But the aviation industry says it has a way out. Sustainable Aviation, a UK coalition of airlines, airports and manufacturers announced earlier this month that the sector plans to reach net zero emissions by 2050. Its plan? Biofuels.

The group claims that switching to biofuels will reduce the amount of carbon dioxide planes put into the atmosphere by at least 30 per cent in 2050. But they might not be the carbon solution the aviation industry is in need of. Unless they’re used in the right way, biofuels could be a bigger source of carbon than expected, and won’t help reduce emissions at all.

Biofuel is an umbrella term for any fuel manufactured from organic material – an alternative to fossil fuels like oil, gas and coal which are formed by geological processes over long periods of time. They can be made from crops, wood or waste material which is turned into biodiesel and bioethanol. Although burning biofuels releases carbon into the atmosphere – the same as burning any fuel – the supposed benefit of biofuels comes from the fact that that carbon released was absorbed by the organic matter as it grew. In theory, this means that carbon simply cycles between plants and the atmosphere, rather than being released into the atmosphere after staying locked deep underground for millions of years.

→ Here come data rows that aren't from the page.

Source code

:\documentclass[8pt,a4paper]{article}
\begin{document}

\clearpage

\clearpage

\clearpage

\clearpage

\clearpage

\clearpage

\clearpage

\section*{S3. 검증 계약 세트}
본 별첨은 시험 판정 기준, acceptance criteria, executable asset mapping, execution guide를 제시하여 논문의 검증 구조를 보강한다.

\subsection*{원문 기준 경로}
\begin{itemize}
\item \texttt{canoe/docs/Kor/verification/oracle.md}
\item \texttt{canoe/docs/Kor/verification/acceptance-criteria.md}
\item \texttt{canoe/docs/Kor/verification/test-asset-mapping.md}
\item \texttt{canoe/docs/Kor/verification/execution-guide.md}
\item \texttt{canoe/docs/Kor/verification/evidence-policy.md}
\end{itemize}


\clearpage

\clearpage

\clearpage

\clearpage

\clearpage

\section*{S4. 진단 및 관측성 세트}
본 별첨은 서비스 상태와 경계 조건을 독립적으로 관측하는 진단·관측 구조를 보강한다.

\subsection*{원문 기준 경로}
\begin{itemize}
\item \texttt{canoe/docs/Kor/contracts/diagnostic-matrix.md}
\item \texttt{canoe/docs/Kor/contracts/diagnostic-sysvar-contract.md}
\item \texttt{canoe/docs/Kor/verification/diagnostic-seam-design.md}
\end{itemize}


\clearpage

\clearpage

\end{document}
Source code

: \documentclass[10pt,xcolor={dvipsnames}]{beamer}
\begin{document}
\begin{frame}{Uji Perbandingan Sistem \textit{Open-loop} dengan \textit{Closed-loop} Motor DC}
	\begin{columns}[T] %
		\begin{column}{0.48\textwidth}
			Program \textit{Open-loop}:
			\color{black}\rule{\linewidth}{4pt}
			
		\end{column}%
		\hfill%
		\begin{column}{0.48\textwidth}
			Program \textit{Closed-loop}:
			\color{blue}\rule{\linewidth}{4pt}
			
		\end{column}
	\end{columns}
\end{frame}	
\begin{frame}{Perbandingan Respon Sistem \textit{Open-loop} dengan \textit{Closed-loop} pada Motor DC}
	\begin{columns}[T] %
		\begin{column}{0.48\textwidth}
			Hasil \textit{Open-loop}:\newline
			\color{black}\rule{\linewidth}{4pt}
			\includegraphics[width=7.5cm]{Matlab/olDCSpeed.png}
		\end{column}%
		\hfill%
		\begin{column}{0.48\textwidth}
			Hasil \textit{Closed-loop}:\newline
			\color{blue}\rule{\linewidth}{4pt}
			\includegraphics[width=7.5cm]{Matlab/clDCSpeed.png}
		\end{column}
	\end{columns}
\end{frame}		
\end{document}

At the moment Bergen, Brisbane, Los Angeles, Oslo and Stockholm airports provide a 50/50 mix of biofuel and jet fuel. Conventional fuels make the seal in the engines of older planes swell slightly which prevents leakage, so this mix is the minimum amount of fossil fuel that can be safely handled by all planes. Representatives from the International Air Transport Association (IATA) say that manufacturers are starting to use a synthetic rubber substitute in the engines of new planes that isn’t affected by biofuels, so over time they expect the percentage of biofuel used in the mix to go up.

But just because biofuels are made from plants, it doesn’t mean they’re carbon neutral. Although direct emissions from biofuel are lower than fossil fuels – burning enough biofuel to generate one megajoule of energy gives off the equivalent of 39g of CO2, whereas for fossil fuels that figure is 75.1g. But when you add in the carbon cost of growing and transporting biofuels, things become a lot more complicated.

“You can't just say this is a biofuel, therefore it is five times better or tens times better,” says Chris Chuck, a professor of chemical engineering at the University of Bath. “But they know that that consumers want to hear that.” It all depends on how far you delve into the carbon cost of biofuel: how it is made and transported, and where the materials used come from. When this is taken into account, biodiesel from food crops emits an average of 1.8 times as much CO2 as fossil fuels which increases to three times more in case of biodiesel from palm oil. In 2017, a group of 177 dutch scientists signed an open letter to the government to stop biofuels made from food crops being included in the EU’s sustainable development agenda, calling it a “false solution”.

And growing crops for biofuels adds another problem to the mix: it requires vast tracts of land. World food demand is already set to increase by between 25 and 70 per cent by 2050 – and putting biofuel crops on top of this means there will be increased pressure on agriculture, cutting down on the environments that efficiently absorb carbon such as rainforests. “You're driving deforestation and loss in high carbon stocks indirectly because of the biofuel demands,” says Laura Buffet, a director at Transport & Environment, a NGO that campaigns for sustainable transport in Europe.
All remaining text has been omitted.